Singapura – Pemimpin de facto Myanmar Aung San Suu Kyi mengatakan terorisme tetap menjadi ancaman di negara bagian Rakhine. Ia menilai kegiatan terorisme memiliki dampak dan konsekuensi serius, tidak hanya bagi Rakhine, tapi juga negara-negara tetangga Myanmar.
“Bahaya kegiatan teroris, yang merupakan penyebab awal peristiwa yang menyebabkan krisis kemanusiaan di Rakhine tetap nyata dan hadir hari ini,” kata Suu Kyi dalam sebuah pidato di Singapura, Selasa (21/8).
Kalau tantangan keamanan ini tidak ditangani, risiko kekerasan antar komunal akan tetap ada. Ini adalah ancaman yang dapat menimbulkan konsekuensi serius, bukan hanya untuk Myanmar tetapi juga untuk negara-negara lain di kawasan kami dan sekitarnya,” imbuh Suu Kyi seperti dikutip dari Reuters,
Dalam kesempatan tersebut Suu Kyi pun menyinggung tentang proses repatriasi pengungsi Rohingya dari Bangladesh. Ia mengungkapkan saat ini ruang-ruang untuk permukiman bagi etnis Rohingya yang akan dipulangkan telah dipetakan.
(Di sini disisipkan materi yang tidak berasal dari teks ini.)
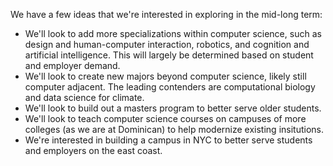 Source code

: We have a few ideas that we're interested in exploring in the mid-long term:
- We'll look to add more specializations within computer science, such as design and human-computer interaction, robotics, and cognition and artificial intelligence. This will largely be determined based on student and employer demand.
- We'll look to create new majors beyond computer science, likely still computer adjacent. The leading contenders are computational biology and data science for climate.
- We'll look to build out a masters program to better serve older students.
- We'll look to teach computer science courses on campuses of more colleges (as we are at Dominican) to help modernize existing insitutions.
- We're interested in building a campus in NYC to better serve students and employers on the east coast.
Kendati demikian, ia menjelaskan jangka waktu yang dibutuhkan untuk proses repatriasi tak dapat diprediksi. Sebab Bangladesh dan Myanmar harus bekerja sama dalam melaksanakan proses tersebut. “Saya pikir Bangladesh juga harus memutuskan seberapa cepat proses itu ingin diselesaikan,” kata Suu Kyi.
Gelombang pengungsi Rohingya mulai memasuki Bangladesh pada Agustus 2017. Hal itu terjadi seusai militer Myanmar menggelar operasi di Rakhine untuk memburu gerilyawan Arakan Rohingya Salvation Army (ARSA). Walaupun memburu gerilyawan, tentara Myanmar turut menyerang dan membunuh warga sipil di sana.
PBB telah menyatakan bahwa yang dilakukan militer Myammar terhadap Rohingya merupakan pembersihan etnis. PBB juga telah menggambarkan Rohingya sebagai orang-orang yang paling teraniaya dan tertindas di dunia.
Pada November 2017, Myanmar dan Bangladesh telah menyepakati proses repatriasi pengungsi dan pembentukan tim Joint Wroking Group. Namun pelaksanaan kesepakatan ini belum optimal. Cukup banyak pengungsi Rohingya di Bangladesh yang enggan kembali ke Rakhine.
Mereka mengaku masih trauma atas kejadian yang menimpanya pada Agustus tahun lalu. Selain itu, kesepakatan repatriasi pun tak menyinggung perihal jaminan keamanan dan keselamatan bagi warga Rohingya yang kembali.